• _WHAT THE EXERCISE ASKS_:
Copy each line below containing "which".

THE DATA section start

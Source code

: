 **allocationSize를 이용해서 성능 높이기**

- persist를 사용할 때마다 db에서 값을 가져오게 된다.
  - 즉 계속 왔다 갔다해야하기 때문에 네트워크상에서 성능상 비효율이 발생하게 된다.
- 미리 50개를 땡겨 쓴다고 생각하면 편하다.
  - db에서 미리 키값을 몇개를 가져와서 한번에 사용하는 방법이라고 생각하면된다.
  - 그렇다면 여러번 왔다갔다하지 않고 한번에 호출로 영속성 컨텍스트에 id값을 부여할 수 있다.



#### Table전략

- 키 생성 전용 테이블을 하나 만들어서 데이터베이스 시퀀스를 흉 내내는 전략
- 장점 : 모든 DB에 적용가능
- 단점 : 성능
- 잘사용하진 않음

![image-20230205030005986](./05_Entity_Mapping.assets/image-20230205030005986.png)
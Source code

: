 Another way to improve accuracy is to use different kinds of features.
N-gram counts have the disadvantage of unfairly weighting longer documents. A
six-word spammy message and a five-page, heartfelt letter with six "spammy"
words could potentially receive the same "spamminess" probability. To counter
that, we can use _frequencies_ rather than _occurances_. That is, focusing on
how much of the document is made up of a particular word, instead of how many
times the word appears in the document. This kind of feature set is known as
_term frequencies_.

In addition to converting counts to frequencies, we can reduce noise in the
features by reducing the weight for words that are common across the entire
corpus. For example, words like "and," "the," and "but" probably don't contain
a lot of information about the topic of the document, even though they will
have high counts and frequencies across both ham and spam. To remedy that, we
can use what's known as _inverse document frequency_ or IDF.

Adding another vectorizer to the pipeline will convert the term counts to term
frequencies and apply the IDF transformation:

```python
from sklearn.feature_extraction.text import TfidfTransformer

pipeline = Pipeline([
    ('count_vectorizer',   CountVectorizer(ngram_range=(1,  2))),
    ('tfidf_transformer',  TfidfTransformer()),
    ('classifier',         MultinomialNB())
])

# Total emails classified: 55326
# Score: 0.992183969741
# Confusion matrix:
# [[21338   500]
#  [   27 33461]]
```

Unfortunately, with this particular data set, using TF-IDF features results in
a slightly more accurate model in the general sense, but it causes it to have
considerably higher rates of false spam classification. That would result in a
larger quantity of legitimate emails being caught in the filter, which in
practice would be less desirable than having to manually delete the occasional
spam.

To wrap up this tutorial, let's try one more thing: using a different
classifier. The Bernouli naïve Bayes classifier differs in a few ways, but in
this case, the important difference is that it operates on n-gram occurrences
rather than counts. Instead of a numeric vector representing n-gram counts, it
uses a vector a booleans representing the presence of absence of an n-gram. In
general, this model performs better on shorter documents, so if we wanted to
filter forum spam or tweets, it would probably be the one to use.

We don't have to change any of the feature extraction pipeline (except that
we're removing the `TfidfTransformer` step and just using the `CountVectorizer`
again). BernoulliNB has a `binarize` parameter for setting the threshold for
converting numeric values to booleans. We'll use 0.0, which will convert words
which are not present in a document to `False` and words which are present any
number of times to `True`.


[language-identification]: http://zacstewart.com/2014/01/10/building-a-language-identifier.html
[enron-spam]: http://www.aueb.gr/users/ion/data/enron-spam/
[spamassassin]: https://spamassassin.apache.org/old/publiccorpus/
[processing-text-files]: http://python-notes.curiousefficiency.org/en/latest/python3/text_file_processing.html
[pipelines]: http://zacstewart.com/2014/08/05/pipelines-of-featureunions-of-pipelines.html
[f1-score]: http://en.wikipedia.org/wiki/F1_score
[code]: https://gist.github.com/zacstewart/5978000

THE DATA section end

• _SOLUTION FOR THIS TASK_:
larger quantity of legitimate emails being caught in the filter, which in
converting numeric values to booleans. We'll use 0.0, which will convert words
which are not present in a document to `False` and words which are present any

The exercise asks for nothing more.